Damian Penny of Daimnation! has an interesting post on possibilities for economic development in the Maritime provinces. One passage particularly caught my eye:

As Ireland and much of the Southern U.S. have proven, it is possible for historically poor, underdeveloped areas to break out of their rut and develop proserous economies. They've done it largely through favorable tax regimes which attract investment; high spending on education, to improve the skills of the local workforce; and, above all, shaking off the fatalistic attitude that they'll be poor forever.
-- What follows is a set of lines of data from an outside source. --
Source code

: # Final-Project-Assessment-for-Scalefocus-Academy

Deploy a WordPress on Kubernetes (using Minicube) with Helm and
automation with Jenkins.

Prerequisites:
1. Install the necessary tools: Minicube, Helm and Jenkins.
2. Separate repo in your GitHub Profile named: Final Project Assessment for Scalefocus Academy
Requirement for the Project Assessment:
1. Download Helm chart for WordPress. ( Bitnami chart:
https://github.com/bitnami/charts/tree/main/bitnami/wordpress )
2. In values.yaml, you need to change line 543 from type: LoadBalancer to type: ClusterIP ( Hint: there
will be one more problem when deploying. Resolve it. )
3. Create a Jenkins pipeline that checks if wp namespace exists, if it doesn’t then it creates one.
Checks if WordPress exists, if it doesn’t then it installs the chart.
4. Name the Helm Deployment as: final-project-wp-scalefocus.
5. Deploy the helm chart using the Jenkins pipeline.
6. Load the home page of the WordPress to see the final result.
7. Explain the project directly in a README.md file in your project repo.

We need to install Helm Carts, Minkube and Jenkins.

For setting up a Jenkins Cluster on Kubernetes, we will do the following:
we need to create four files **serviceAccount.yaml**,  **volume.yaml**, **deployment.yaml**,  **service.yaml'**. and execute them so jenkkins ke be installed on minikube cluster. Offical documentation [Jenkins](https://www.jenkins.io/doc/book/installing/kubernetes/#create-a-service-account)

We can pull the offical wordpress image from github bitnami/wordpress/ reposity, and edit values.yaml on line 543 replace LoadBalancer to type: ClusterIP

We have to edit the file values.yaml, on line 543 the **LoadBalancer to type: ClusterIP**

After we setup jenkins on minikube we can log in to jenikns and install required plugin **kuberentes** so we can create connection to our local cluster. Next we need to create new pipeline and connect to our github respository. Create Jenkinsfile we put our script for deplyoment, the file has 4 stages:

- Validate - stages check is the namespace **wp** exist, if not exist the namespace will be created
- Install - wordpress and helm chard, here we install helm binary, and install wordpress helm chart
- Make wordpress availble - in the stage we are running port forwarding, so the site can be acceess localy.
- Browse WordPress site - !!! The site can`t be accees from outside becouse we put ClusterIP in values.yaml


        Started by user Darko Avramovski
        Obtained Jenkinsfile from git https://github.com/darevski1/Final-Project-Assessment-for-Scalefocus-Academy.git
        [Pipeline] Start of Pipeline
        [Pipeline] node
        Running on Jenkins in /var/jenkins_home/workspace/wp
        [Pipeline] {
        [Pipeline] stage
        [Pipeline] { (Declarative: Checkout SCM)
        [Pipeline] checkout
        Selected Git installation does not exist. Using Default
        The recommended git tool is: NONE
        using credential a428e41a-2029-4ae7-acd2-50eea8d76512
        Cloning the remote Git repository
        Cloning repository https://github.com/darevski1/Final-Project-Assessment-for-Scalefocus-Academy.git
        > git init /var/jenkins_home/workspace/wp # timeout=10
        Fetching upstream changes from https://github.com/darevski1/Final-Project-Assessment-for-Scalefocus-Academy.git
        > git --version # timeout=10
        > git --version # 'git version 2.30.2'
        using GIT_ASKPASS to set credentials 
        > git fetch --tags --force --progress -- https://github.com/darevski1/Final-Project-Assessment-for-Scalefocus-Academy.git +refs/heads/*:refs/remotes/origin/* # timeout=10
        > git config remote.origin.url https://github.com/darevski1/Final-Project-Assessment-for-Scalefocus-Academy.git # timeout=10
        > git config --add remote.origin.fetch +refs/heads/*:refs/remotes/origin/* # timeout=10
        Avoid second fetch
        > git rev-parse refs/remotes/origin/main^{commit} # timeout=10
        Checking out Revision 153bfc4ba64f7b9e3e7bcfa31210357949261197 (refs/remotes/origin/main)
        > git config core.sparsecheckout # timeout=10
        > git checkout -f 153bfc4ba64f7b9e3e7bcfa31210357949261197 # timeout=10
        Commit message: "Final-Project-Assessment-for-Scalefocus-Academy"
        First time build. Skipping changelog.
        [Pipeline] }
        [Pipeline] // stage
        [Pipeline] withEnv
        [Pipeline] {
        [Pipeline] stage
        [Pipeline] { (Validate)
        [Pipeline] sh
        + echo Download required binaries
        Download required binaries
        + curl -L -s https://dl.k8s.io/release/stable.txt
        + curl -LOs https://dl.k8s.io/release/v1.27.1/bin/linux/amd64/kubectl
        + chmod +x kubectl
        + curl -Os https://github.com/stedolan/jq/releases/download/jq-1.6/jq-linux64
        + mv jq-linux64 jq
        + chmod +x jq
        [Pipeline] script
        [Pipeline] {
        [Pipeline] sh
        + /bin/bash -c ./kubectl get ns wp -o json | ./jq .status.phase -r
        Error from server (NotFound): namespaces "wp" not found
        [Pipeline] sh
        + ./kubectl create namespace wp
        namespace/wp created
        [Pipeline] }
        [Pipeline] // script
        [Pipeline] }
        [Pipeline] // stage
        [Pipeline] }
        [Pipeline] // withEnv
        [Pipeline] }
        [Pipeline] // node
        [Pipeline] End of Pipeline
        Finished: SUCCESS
I think the (possible) parallels between Newfoundland and Ireland are particularly striking. They are almost mirror images in many ways, though these ways do not (yet) include economic development. Ireland took advantage of several factors to attract lots of American and other companies:

  1. High unemployment: lots of people eager for jobs.
  2. Advantageous exchange rates. Most foreign currencies went a long way in Ireland, and still do in Canada.
  3. Low population density. There is plenty of room for inexpensive electronics factories not too far from the international airport.
  4. A population that is English-speaking and near-100% literate, with a large percentage of the population much more than just barely literate. (There are some monoglot Francophones on this side of the Atlantic, but there are a few monoglot Gaelic-speakers over there, and I imagine French is less of a barrier to international trade than Gaelic.)
  5. Convenient locations on the main transAtlantic trade route. Lots of planes stopped in Dublin even when the place was an economic basket case, so building up trade was easier than most places. The same is true for the Atlantic provinces: the trick is to convince people to stick around for more than just refueling.

Of course, lots of places have the first three, it's numbers 4 and 5 that put Ireland (and could put Newfoundland) ahead of Cameroon and Estonia and Paraguay.

As I recall -- and Penny seems to agree, at least partially --, all Ireland had to do was cut taxes and regulations, and the foreign high-tech corporations started pouring in. It seems to me that Newfoundland is the Western Hemisphere's Ireland, and fulfills all five of the conditions listed. So why can't a similar takeoff be arranged?

I'm guessing that it's because of the one big difference: Ireland is an independent country and controls its own tax rates (though the EU is trying to change that). I suppose Newfoundland could cut provincial taxes and regulations, but there would still (wouldn't there?) be ridiculously oppressive national ones to worry about.